Review – Problem Twelve
Problem Twelve: When a Few Financial Institutions Rule It All
Written by John Coates
Columbia Global Reports2023
The industry’s focus on modern economics has long been the focus of academics and policymakers, ultimately fueling serious public policy debates about the structure, behavior and performance of the market-driven system as a whole. Over the years, evidence shows that it is good to have the market on your side for a whole range of public policy objectives. It is therefore equally important to understand the dynamics of markets, and how the market itself is structured to contribute to the allocation of resources and economic growth through the use of available factors of production, productivity and technological change. And what externalities, good and bad, are produced along the way?
In this short volume, John Coates, a faculty member at Harvard Law School with a deep history of advising financial firms and public affairs, casts a skeptical eye on the issue of concentration in the US financial industry based mainly on two specific factors. sectors: index funds and private equity funds. He argues that the level of concentration that has occurred in each of these fields, signaled by the book’s title, includes stains that remove some of the key advantages of US market capitalism. Importantly, this includes a frank discussion of the relationship between major financial intermediaries and their clients, and between each other.
Not much discussed in this short book is the competitive design of many financial companies themselves – especially those that present themselves as “global,” able to use both economies of scale and economies of scale across their operations, client goals and locations, while effectively dealing with the inevitable conflicts of interest and regulatory difficulties that arise. If concentration is a concern – as the author says – it matters who is concentrating. So far, the zoo is home to a variety of stalwarts from JP Morgan to KKR, which should help ease some concerns about where things are headed. Here, it would be informative to include Herfindahl-Hirshman’s analysis of what happened to the stock market. inside a group of 12 firms. It is possible that despite the growing agglomeration of the 12 firms, market shares among the 12 are still evenly distributed, which eases some concerns.

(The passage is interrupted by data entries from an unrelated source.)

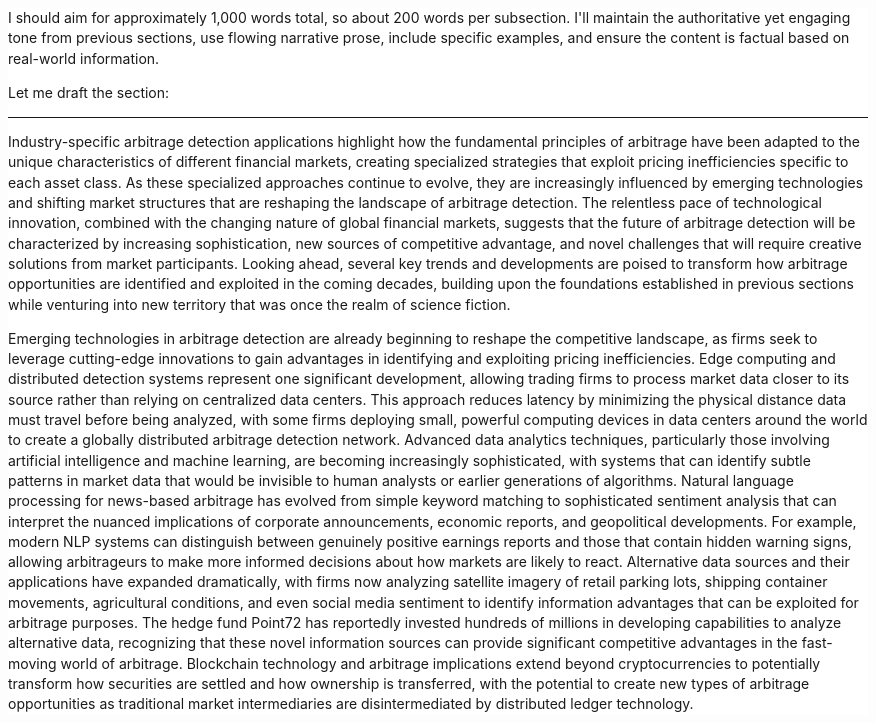 I should aim for approximately 1,000 words total, so about 200 words per subsection. I'll maintain the authoritative yet engaging tone from previous sections, use flowing narrative prose, include specific examples, and ensure the content is factual based on real-world information.

Let me draft the section:

---

Industry-specific arbitrage detection applications highlight how the fundamental principles of arbitrage have been adapted to the unique characteristics of different financial markets, creating specialized strategies that exploit pricing inefficiencies specific to each asset class. As these specialized approaches continue to evolve, they are increasingly influenced by emerging technologies and shifting market structures that are reshaping the landscape of arbitrage detection. The relentless pace of technological innovation, combined with the changing nature of global financial markets, suggests that the future of arbitrage detection will be characterized by increasing sophistication, new sources of competitive advantage, and novel challenges that will require creative solutions from market participants. Looking ahead, several key trends and developments are poised to transform how arbitrage opportunities are identified and exploited in the coming decades, building upon the foundations established in previous sections while venturing into new territory that was once the realm of science fiction.

Emerging technologies in arbitrage detection are already beginning to reshape the competitive landscape, as firms seek to leverage cutting-edge innovations to gain advantages in identifying and exploiting pricing inefficiencies. Edge computing and distributed detection systems represent one significant development, allowing trading firms to process market data closer to its source rather than relying on centralized data centers. This approach reduces latency by minimizing the physical distance data must travel before being analyzed, with some firms deploying small, powerful computing devices in data centers around the world to create a globally distributed arbitrage detection network. Advanced data analytics techniques, particularly those involving artificial intelligence and machine learning, are becoming increasingly sophisticated, with systems that can identify subtle patterns in market data that would be invisible to human analysts or earlier generations of algorithms. Natural language processing for news-based arbitrage has evolved from simple keyword matching to sophisticated sentiment analysis that can interpret the nuanced implications of corporate announcements, economic reports, and geopolitical developments. For example, modern NLP systems can distinguish between genuinely positive earnings reports and those that contain hidden warning signs, allowing arbitrageurs to make more informed decisions about how markets are likely to react. Alternative data sources and their applications have expanded dramatically, with firms now analyzing satellite imagery of retail parking lots, shipping container movements, agricultural conditions, and even social media sentiment to identify information advantages that can be exploited for arbitrage purposes. The hedge fund Point72 has reportedly invested hundreds of millions in developing capabilities to analyze alternative data, recognizing that these novel information sources can provide significant competitive advantages in the fast-moving world of arbitrage. Blockchain technology and arbitrage implications extend beyond cryptocurrencies to potentially transform how securities are settled and how ownership is transferred, with the potential to create new types of arbitrage opportunities as traditional market intermediaries are disintermediated by distributed ledger technology.
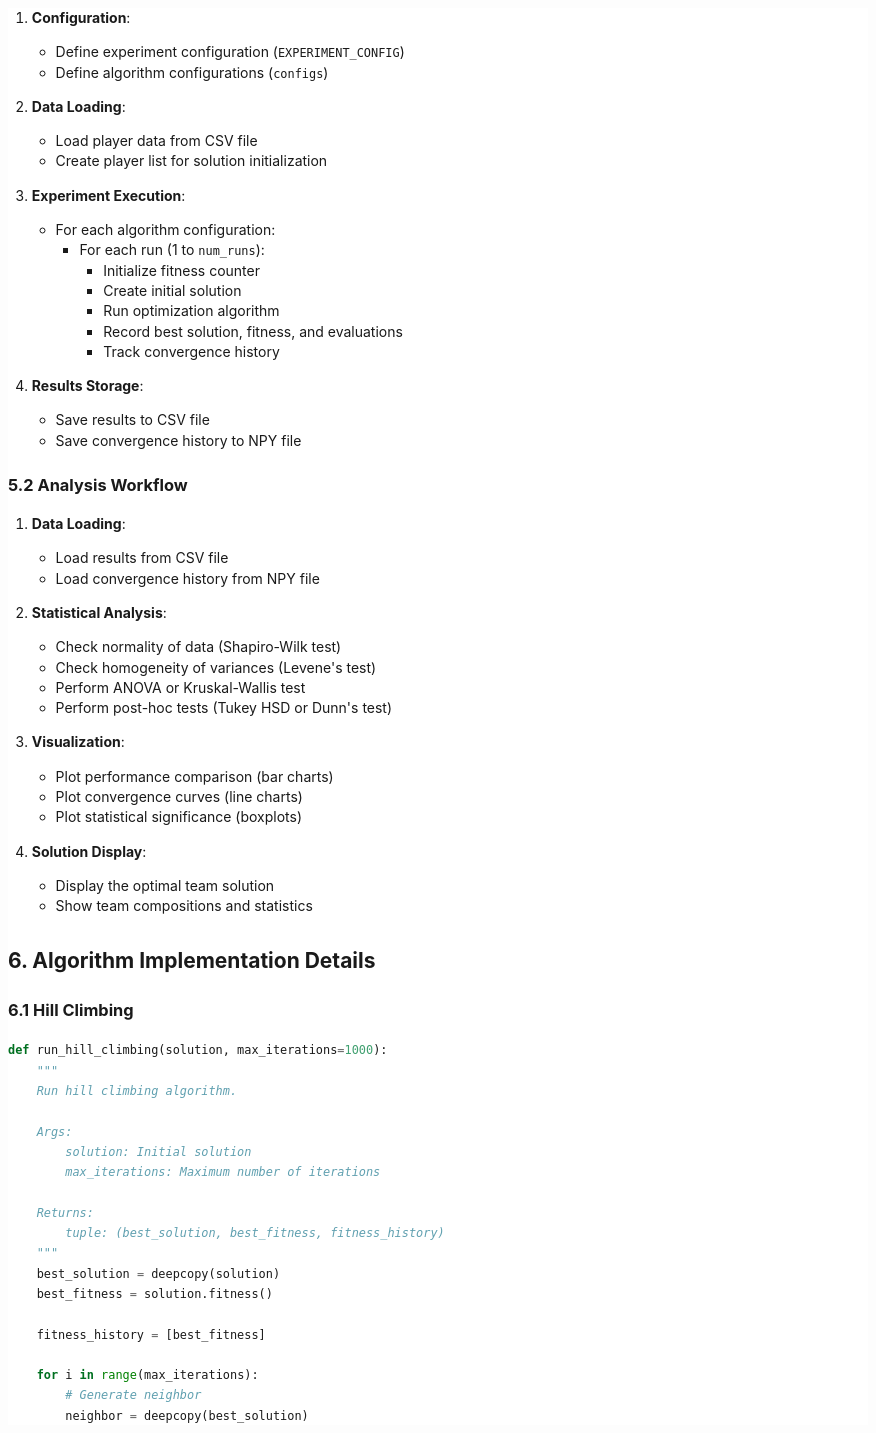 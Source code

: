 1. **Configuration**:
   - Define experiment configuration (`EXPERIMENT_CONFIG`)
   - Define algorithm configurations (`configs`)

2. **Data Loading**:
   - Load player data from CSV file
   - Create player list for solution initialization

3. **Experiment Execution**:
   - For each algorithm configuration:
     - For each run (1 to `num_runs`):
       - Initialize fitness counter
       - Create initial solution
       - Run optimization algorithm
       - Record best solution, fitness, and evaluations
       - Track convergence history

4. **Results Storage**:
   - Save results to CSV file
   - Save convergence history to NPY file

### 5.2 Analysis Workflow

1. **Data Loading**:
   - Load results from CSV file
   - Load convergence history from NPY file

2. **Statistical Analysis**:
   - Check normality of data (Shapiro-Wilk test)
   - Check homogeneity of variances (Levene's test)
   - Perform ANOVA or Kruskal-Wallis test
   - Perform post-hoc tests (Tukey HSD or Dunn's test)

3. **Visualization**:
   - Plot performance comparison (bar charts)
   - Plot convergence curves (line charts)
   - Plot statistical significance (boxplots)

4. **Solution Display**:
   - Display the optimal team solution
   - Show team compositions and statistics

## 6. Algorithm Implementation Details

### 6.1 Hill Climbing

```python
def run_hill_climbing(solution, max_iterations=1000):
    """
    Run hill climbing algorithm.
    
    Args:
        solution: Initial solution
        max_iterations: Maximum number of iterations
        
    Returns:
        tuple: (best_solution, best_fitness, fitness_history)
    """
    best_solution = deepcopy(solution)
    best_fitness = solution.fitness()
    
    fitness_history = [best_fitness]
    
    for i in range(max_iterations):
        # Generate neighbor
        neighbor = deepcopy(best_solution)
```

Most of the anecdotes presented in the book are well-known, but they are combined with an engaging story that carries credibility with readers who have been around long enough. Defenders of the free capital market wonder if their faith in strong competition can be reconciled with the growing focus (and often cooperation) defined in the matter – sometimes close to the edge of acceptable behavior, regulatory barriers and legislation – supported by a strong work to promote , among other things, a corporate tax haven that is not available to anyone else .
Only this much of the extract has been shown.